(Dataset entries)
--- START ---

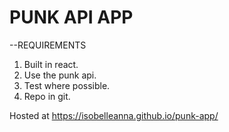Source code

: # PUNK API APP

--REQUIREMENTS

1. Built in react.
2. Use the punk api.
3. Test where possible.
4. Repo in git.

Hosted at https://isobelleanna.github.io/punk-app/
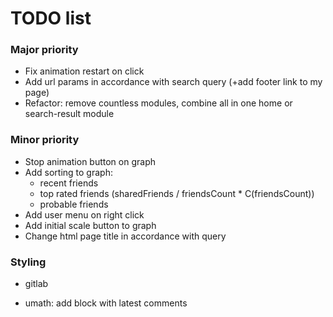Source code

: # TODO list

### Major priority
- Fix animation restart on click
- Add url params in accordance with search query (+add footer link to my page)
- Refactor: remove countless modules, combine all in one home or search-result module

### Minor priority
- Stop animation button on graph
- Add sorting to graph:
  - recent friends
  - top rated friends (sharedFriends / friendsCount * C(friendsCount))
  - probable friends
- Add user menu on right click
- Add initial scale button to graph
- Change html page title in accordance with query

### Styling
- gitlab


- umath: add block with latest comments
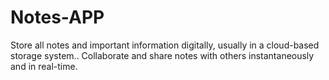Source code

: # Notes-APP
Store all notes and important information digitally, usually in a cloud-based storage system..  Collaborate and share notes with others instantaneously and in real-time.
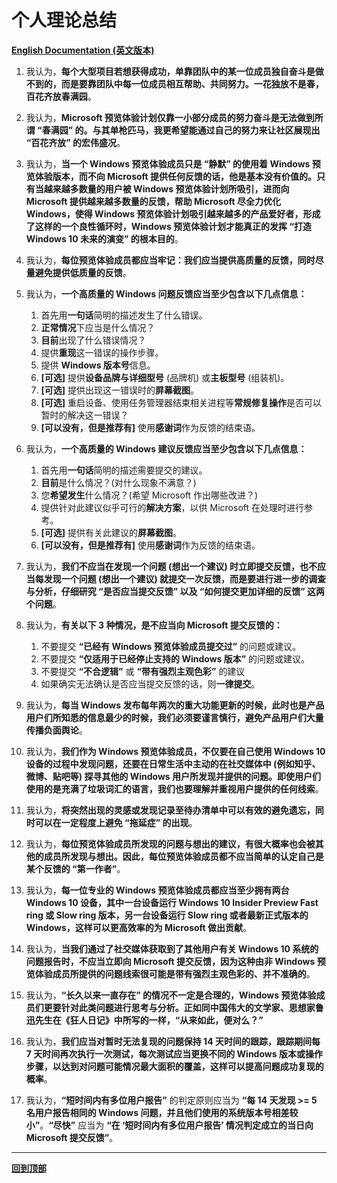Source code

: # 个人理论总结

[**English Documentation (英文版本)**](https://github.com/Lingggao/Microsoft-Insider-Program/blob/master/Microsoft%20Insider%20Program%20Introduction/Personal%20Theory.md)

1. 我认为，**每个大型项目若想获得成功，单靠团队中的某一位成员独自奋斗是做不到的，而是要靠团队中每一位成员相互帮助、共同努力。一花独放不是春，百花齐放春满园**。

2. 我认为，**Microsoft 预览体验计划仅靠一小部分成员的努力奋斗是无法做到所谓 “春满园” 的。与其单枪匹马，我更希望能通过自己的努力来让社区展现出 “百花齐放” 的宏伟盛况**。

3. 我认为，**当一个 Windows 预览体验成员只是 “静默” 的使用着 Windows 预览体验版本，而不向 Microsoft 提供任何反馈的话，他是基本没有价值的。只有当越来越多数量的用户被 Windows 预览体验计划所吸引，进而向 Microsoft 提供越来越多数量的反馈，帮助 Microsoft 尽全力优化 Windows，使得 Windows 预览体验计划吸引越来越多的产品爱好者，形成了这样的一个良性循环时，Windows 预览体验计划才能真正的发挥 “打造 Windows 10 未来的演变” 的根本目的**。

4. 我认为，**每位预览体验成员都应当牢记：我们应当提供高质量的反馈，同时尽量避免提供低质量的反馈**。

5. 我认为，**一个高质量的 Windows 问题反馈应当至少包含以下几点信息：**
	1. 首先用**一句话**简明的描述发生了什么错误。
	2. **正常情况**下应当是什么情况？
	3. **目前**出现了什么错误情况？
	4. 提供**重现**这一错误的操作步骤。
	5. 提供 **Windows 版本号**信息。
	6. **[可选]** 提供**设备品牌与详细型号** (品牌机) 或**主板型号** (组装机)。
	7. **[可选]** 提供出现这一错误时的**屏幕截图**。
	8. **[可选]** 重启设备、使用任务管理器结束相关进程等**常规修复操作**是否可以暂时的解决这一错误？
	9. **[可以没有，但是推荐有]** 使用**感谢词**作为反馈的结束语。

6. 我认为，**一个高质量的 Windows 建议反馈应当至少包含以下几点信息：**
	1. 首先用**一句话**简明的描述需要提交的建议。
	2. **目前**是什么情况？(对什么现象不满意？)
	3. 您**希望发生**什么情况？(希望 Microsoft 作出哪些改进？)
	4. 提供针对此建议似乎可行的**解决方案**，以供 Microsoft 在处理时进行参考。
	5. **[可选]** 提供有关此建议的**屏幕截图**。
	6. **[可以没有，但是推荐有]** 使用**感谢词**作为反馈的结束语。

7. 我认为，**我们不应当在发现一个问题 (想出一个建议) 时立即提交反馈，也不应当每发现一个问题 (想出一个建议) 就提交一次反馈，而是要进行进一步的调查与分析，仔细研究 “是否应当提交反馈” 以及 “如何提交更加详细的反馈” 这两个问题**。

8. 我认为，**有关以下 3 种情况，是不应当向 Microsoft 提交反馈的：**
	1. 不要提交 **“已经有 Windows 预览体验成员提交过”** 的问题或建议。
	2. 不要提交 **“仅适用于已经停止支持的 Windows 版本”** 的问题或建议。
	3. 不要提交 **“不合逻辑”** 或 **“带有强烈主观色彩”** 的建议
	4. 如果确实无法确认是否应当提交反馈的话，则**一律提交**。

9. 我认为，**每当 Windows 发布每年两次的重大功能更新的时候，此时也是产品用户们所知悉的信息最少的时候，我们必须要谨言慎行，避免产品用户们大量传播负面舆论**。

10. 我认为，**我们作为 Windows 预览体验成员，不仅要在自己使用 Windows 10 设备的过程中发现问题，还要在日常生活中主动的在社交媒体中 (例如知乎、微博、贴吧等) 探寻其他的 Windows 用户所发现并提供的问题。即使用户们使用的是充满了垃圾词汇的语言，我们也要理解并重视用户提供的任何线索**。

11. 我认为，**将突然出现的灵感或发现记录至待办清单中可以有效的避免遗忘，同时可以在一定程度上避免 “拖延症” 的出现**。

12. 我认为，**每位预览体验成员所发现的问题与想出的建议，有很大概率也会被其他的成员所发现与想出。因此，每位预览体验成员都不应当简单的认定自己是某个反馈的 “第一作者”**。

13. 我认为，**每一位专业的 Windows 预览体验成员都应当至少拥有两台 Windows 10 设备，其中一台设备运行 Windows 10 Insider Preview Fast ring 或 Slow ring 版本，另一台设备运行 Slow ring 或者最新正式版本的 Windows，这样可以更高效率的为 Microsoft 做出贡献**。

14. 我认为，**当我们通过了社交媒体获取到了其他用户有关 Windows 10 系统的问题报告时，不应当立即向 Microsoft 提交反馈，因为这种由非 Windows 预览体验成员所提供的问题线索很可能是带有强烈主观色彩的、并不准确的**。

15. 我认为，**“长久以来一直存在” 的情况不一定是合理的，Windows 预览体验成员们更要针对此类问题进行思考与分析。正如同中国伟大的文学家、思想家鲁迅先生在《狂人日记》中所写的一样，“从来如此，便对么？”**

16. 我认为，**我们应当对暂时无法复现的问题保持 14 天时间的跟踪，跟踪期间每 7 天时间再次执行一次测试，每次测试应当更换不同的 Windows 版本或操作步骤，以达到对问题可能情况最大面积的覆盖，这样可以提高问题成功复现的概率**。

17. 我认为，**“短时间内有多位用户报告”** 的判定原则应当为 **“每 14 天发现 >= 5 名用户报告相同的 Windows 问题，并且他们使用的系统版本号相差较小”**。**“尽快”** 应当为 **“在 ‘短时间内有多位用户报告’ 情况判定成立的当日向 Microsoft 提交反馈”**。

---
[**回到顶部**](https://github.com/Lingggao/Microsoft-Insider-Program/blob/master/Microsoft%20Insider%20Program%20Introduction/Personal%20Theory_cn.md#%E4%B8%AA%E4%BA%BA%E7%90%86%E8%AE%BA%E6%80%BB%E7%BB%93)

--- END ---

● **EXERCISE REQUIREMENTS**
Where a line in the entries holds "可以没有", copy that line.

● **SOLUTION FOR THIS TASK**
	9. **[可以没有，但是推荐有]** 使用**感谢词**作为反馈的结束语。
	6. **[可以没有，但是推荐有]** 使用**感谢词**作为反馈的结束语。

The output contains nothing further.